• [Activity] Give back all the entries below. Omit none of them.

• [Stored data]

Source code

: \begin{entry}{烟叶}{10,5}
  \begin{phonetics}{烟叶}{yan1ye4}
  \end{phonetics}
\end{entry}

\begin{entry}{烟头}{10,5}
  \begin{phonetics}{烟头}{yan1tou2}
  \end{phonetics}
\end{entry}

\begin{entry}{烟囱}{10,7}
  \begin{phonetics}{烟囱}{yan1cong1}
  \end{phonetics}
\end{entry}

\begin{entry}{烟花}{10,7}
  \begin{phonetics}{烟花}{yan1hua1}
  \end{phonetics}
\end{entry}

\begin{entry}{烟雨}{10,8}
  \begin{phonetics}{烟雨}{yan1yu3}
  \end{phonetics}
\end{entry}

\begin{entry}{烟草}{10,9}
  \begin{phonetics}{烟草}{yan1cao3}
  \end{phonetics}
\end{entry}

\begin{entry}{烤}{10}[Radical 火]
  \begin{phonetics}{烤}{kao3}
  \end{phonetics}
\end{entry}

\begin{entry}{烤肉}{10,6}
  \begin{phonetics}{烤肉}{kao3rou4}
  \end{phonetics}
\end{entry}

• [Result of the task]
Source code

: \begin{entry}{烟叶}{10,5}
  \begin{phonetics}{烟叶}{yan1ye4}
  \end{phonetics}
\end{entry}

\begin{entry}{烟头}{10,5}
  \begin{phonetics}{烟头}{yan1tou2}
  \end{phonetics}
\end{entry}

\begin{entry}{烟囱}{10,7}
  \begin{phonetics}{烟囱}{yan1cong1}
  \end{phonetics}
\end{entry}

\begin{entry}{烟花}{10,7}
  \begin{phonetics}{烟花}{yan1hua1}
  \end{phonetics}
\end{entry}

\begin{entry}{烟雨}{10,8}
  \begin{phonetics}{烟雨}{yan1yu3}
  \end{phonetics}
\end{entry}

\begin{entry}{烟草}{10,9}
  \begin{phonetics}{烟草}{yan1cao3}
  \end{phonetics}
\end{entry}

\begin{entry}{烤}{10}[Radical 火]
  \begin{phonetics}{烤}{kao3}
  \end{phonetics}
\end{entry}

\begin{entry}{烤肉}{10,6}
  \begin{phonetics}{烤肉}{kao3rou4}
  \end{phonetics}
\end{entry}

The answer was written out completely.